How many of us love animals and think of our pets as part of the family? Well, what if I told you that among the 6-8 million animals that enter the rescue shelters every year, nearly 3-4 million (i.e., 50% of the incoming animals) are euthanized. Even more heartbreaking is that 10% – 25% of them are put to death specifically because of shelter overcrowding each year.
The problem of overpopulation of domestic animals continues to rise, leaving shelters faced with the challenge of how to increase adoption rates. Though animal shelters provide incentives such as reduced adoption fees and sterilizing animals before adoption, only a quarter of total animals living in the shelter are adopted.
Among the 6-8 million animals that enter rescue shelters every year, nearly 3-4 million are euthanized
These staggering statistics led us to investigate the length of stay of animals at shelters and the factors influencing the rate of animal adoption. The overarching goal of this study was to use these factors to predict and then minimize how long an animal will stay in a shelter, thereby decreasing the number of animals euthanized due to overcrowding. Several steps must be conducted to accomplish this goal, such as a literature search for the factors, collection of data from databases and animal shelters, and utilizing machine learning algorithms on this data to make predictions on length of stay in the shelters.
To answer the question of what factors influence the length of stay, a thorough literature review was conducted. Several factors were found to influence the length of stay including color, gender, breed, animal type, and age. To make the predictions about the length of stay using these factors, we evaluated using machine learning algorithms and predictive analytics.
Machine learning is just the ability to program computers to learn and improve by itself using training experience. The developed system needs to analyze big data, quickly deliver accurate and repeatable results, and adapt to new data. A system can be trained to make accurate predictions by learning from examples of desired input-output data. In other words, we wanted to utilize a labeled data set with the output (length of stay) already known, so that the computer could learn from it. The next step was to obtain this data from databases and animal shelters across the country.

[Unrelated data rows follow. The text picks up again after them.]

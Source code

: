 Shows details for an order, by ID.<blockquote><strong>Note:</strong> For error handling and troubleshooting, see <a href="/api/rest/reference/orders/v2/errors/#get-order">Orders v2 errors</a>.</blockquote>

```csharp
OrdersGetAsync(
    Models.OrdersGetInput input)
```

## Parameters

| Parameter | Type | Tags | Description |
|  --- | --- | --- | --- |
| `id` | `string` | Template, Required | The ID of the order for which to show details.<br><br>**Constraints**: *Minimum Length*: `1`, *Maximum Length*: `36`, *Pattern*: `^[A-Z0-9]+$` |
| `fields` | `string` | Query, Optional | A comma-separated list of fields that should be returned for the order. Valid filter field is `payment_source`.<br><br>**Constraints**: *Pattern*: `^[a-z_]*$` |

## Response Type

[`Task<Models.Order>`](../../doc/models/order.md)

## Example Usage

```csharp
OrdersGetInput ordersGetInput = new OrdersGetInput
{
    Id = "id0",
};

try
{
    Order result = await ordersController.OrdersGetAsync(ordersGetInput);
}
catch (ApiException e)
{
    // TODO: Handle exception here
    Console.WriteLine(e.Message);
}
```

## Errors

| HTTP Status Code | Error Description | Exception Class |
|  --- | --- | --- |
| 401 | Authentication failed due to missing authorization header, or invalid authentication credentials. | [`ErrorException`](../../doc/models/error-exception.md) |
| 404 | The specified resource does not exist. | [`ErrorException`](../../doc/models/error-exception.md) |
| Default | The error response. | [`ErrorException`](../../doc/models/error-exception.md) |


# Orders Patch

The data that was collected from the databases and animal shelters included information such as animal type, intake and outcome date, gender, color, breed, and intake and outcome status (behavior of animal entering the shelter and behavior of animal at outcome type). These data sets included information from mostly southern and southwestern states. For the length of stay, the categories included “low”, “medium”, “high”, and “very high” (euthanized). Once the data was collected and cleaned, it was time to input it into the machine learning algorithms.

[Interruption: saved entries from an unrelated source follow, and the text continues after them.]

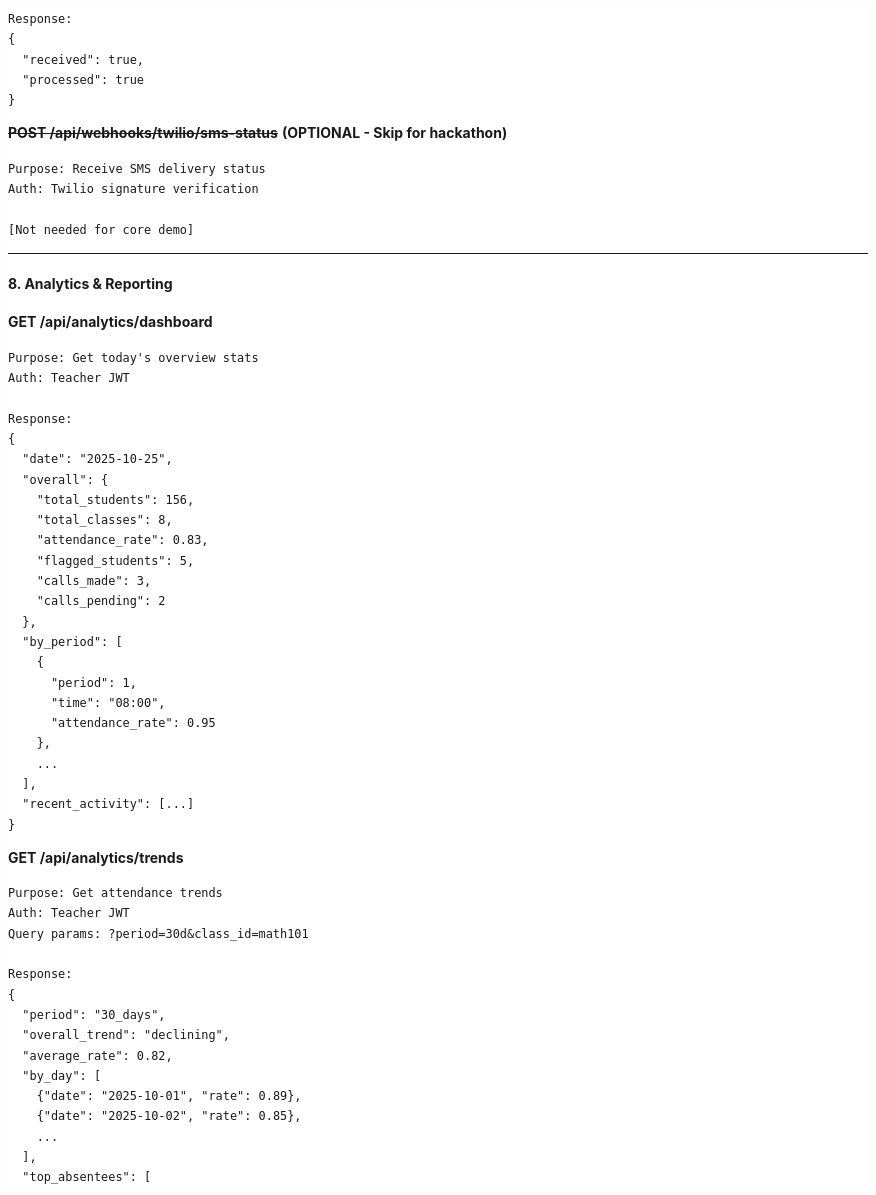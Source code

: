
 ```
Response:
{
  "received": true,
  "processed": true
}
```

**~~POST /api/webhooks/twilio/sms-status~~** **(OPTIONAL - Skip for hackathon)**

```
Purpose: Receive SMS delivery status
Auth: Twilio signature verification

[Not needed for core demo]
```

---

#### 8. Analytics & Reporting

**GET /api/analytics/dashboard**

```
Purpose: Get today's overview stats
Auth: Teacher JWT

Response:
{
  "date": "2025-10-25",
  "overall": {
    "total_students": 156,
    "total_classes": 8,
    "attendance_rate": 0.83,
    "flagged_students": 5,
    "calls_made": 3,
    "calls_pending": 2
  },
  "by_period": [
    {
      "period": 1,
      "time": "08:00",
      "attendance_rate": 0.95
    },
    ...
  ],
  "recent_activity": [...]
}
```

**GET /api/analytics/trends**

```
Purpose: Get attendance trends
Auth: Teacher JWT
Query params: ?period=30d&class_id=math101

Response:
{
  "period": "30_days",
  "overall_trend": "declining",
  "average_rate": 0.82,
  "by_day": [
    {"date": "2025-10-01", "rate": 0.89},
    {"date": "2025-10-02", "rate": 0.85},
    ...
  ],
  "top_absentees": [
```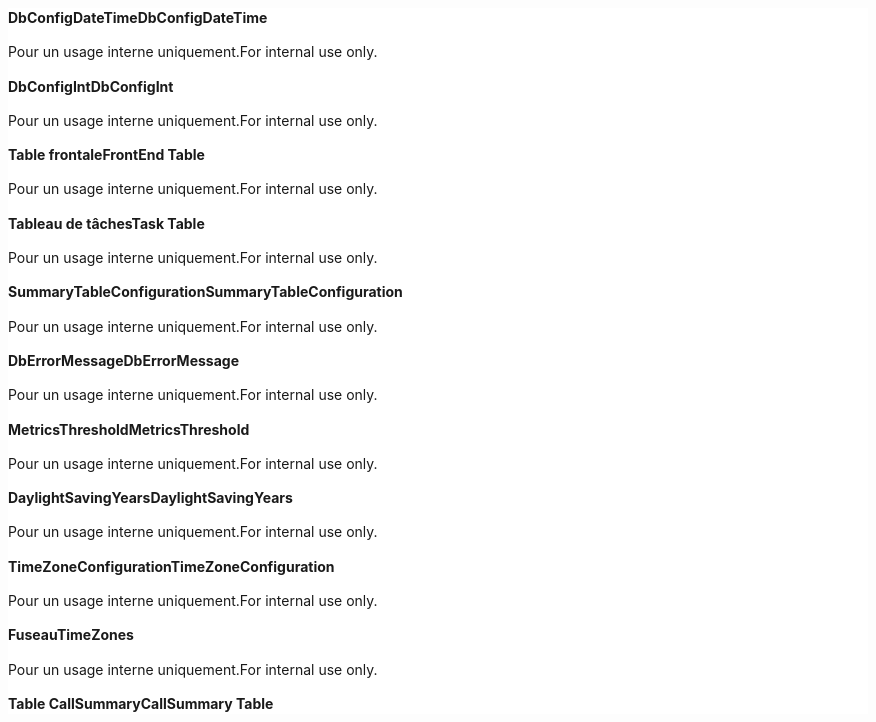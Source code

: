 <td><p><span data-ttu-id="48a48-202"><strong>DbConfigDateTime</strong></span><span class="sxs-lookup"><span data-stu-id="48a48-202"><strong>DbConfigDateTime</strong></span></span></p></td>
<td><p><span data-ttu-id="48a48-203">Pour un usage interne uniquement.</span><span class="sxs-lookup"><span data-stu-id="48a48-203">For internal use only.</span></span></p></td>
</tr>
<tr class="even">
<td><p><span data-ttu-id="48a48-204"><strong>DbConfigInt</strong></span><span class="sxs-lookup"><span data-stu-id="48a48-204"><strong>DbConfigInt</strong></span></span></p></td>
<td><p><span data-ttu-id="48a48-205">Pour un usage interne uniquement.</span><span class="sxs-lookup"><span data-stu-id="48a48-205">For internal use only.</span></span></p></td>
</tr>
<tr class="odd">
<td><p><span data-ttu-id="48a48-206"><strong>Table frontale</strong></span><span class="sxs-lookup"><span data-stu-id="48a48-206"><strong>FrontEnd Table</strong></span></span></p></td>
<td><p><span data-ttu-id="48a48-207">Pour un usage interne uniquement.</span><span class="sxs-lookup"><span data-stu-id="48a48-207">For internal use only.</span></span></p></td>
</tr>
<tr class="even">
<td><p><span data-ttu-id="48a48-208"><strong>Tableau de tâches</strong></span><span class="sxs-lookup"><span data-stu-id="48a48-208"><strong>Task Table</strong></span></span></p></td>
<td><p><span data-ttu-id="48a48-209">Pour un usage interne uniquement.</span><span class="sxs-lookup"><span data-stu-id="48a48-209">For internal use only.</span></span></p></td>
</tr>
<tr class="odd">
<td><p><span data-ttu-id="48a48-210"><strong>SummaryTableConfiguration</strong></span><span class="sxs-lookup"><span data-stu-id="48a48-210"><strong>SummaryTableConfiguration</strong></span></span></p></td>
<td><p><span data-ttu-id="48a48-211">Pour un usage interne uniquement.</span><span class="sxs-lookup"><span data-stu-id="48a48-211">For internal use only.</span></span></p></td>
</tr>
<tr class="even">
<td><p><span data-ttu-id="48a48-212"><strong>DbErrorMessage</strong></span><span class="sxs-lookup"><span data-stu-id="48a48-212"><strong>DbErrorMessage</strong></span></span></p></td>
<td><p><span data-ttu-id="48a48-213">Pour un usage interne uniquement.</span><span class="sxs-lookup"><span data-stu-id="48a48-213">For internal use only.</span></span></p></td>
</tr>
<tr class="odd">
<td><p><span data-ttu-id="48a48-214"><strong>MetricsThreshold</strong></span><span class="sxs-lookup"><span data-stu-id="48a48-214"><strong>MetricsThreshold</strong></span></span></p></td>
<td><p><span data-ttu-id="48a48-215">Pour un usage interne uniquement.</span><span class="sxs-lookup"><span data-stu-id="48a48-215">For internal use only.</span></span></p></td>
</tr>
<tr class="even">
<td><p><span data-ttu-id="48a48-216"><strong>DaylightSavingYears</strong></span><span class="sxs-lookup"><span data-stu-id="48a48-216"><strong>DaylightSavingYears</strong></span></span></p></td>
<td><p><span data-ttu-id="48a48-217">Pour un usage interne uniquement.</span><span class="sxs-lookup"><span data-stu-id="48a48-217">For internal use only.</span></span></p></td>
</tr>
<tr class="odd">
<td><p><span data-ttu-id="48a48-218"><strong>TimeZoneConfiguration</strong></span><span class="sxs-lookup"><span data-stu-id="48a48-218"><strong>TimeZoneConfiguration</strong></span></span></p></td>
<td><p><span data-ttu-id="48a48-219">Pour un usage interne uniquement.</span><span class="sxs-lookup"><span data-stu-id="48a48-219">For internal use only.</span></span></p></td>
</tr>
<tr class="even">
<td><p><span data-ttu-id="48a48-220"><strong>Fuseau</strong></span><span class="sxs-lookup"><span data-stu-id="48a48-220"><strong>TimeZones</strong></span></span></p></td>
<td><p><span data-ttu-id="48a48-221">Pour un usage interne uniquement.</span><span class="sxs-lookup"><span data-stu-id="48a48-221">For internal use only.</span></span></p></td>
</tr>
<tr class="odd">
<td><p><span data-ttu-id="48a48-222"><strong>Table CallSummary</strong></span><span class="sxs-lookup"><span data-stu-id="48a48-222"><strong>CallSummary Table</strong></span></span></p></td>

There are so many different types of algorithms that can be used on a data set to make predictions. The hard part is determining which algorithm will perform the best on the given data set, as the performance of the models depends on the application. Simple classification algorithms such as logistic regression, artificial neural network, gradient boosting, and random forest were used in this study.
Examining the results, the most proficient predictive model was developed by the gradient boosting algorithm for this dataset, followed by the random forest algorithm. The logistic regression algorithm appeared to have the worst performance metrics for all categories of length of stay. What was interesting was that the gradient boosting and random forest algorithms performed well when predicting the very high length of stay or when the outcome was euthanization at around 70-80%.

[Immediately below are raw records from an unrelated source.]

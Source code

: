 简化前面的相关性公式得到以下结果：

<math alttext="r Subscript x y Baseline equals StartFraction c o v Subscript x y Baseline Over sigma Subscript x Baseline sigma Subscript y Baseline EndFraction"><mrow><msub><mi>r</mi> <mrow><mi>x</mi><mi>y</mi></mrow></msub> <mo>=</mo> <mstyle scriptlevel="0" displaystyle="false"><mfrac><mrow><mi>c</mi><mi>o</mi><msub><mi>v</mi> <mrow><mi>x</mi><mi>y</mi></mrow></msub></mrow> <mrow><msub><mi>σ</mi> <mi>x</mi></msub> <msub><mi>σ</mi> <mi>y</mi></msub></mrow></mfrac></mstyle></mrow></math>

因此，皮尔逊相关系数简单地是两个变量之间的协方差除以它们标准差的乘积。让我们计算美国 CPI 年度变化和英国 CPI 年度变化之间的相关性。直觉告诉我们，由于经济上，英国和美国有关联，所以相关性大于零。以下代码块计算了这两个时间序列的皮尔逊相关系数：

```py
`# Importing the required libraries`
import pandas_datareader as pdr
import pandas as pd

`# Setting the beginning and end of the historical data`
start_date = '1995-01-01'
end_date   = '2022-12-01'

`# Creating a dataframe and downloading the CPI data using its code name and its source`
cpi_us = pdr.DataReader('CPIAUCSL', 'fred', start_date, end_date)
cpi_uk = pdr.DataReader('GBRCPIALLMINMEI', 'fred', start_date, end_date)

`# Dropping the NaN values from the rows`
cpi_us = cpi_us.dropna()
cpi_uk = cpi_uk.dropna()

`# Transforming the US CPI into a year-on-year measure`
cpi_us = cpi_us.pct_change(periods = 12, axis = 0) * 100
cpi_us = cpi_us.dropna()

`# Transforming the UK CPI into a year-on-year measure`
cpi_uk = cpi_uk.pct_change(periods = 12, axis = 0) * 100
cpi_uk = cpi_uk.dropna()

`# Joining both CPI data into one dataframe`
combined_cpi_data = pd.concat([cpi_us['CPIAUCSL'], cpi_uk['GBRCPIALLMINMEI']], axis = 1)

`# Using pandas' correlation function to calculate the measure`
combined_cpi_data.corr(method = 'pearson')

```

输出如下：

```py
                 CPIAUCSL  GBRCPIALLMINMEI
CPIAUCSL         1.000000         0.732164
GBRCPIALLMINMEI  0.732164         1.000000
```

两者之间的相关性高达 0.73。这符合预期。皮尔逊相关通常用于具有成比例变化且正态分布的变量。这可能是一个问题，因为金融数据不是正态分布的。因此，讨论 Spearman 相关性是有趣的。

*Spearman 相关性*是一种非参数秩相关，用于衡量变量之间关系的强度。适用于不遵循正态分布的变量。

Looking at the results from the exploratory data above, it was observed that the number of days a dog stays in the shelter decreases as the age increases. This was not expected, as it is predicted that the number of days in a shelter would be lower for younger dogs and puppies. This observation could be due to having more data points for younger dogs.
Results showed that age, size, and color have a significant impact or influence on the length of stay.
Another interesting result from the study was the top features or factors from each machine learning algorithm. Results showed that age (senior, super senior, and puppy), size (large and small), and color (multicolor) have a significant impact or influence on the length of stay.
For future studies, a prescriptive analytics approach will be utilized. Not only is our goal to increase adoption rates of pets in animal shelters, but to also determine the optimal animal shelter location where the animal will have the least amount stay in a shelter and most likely be adopted.